◆ MATERIAL PROVIDED ◆
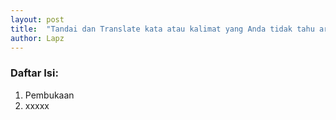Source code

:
 ```yaml
---
layout: post
title:  "Tandai dan Translate kata atau kalimat yang Anda tidak tahu artinya!"
author: Lapz
---
```

### Daftar Isi:
1. Pembukaan
2. xxxxx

◆ WHAT IS REQUIRED ◆
Each record must be set down again without alteration, and no picture may be carried over.

◆ RESPONSE TO THE EXERCISE ◆
Source code

:
 ```yaml
---
layout: post
title:  "Tandai dan Translate kata atau kalimat yang Anda tidak tahu artinya!"
author: Lapz
---
```

### Daftar Isi:
1. Pembukaan
2. xxxxx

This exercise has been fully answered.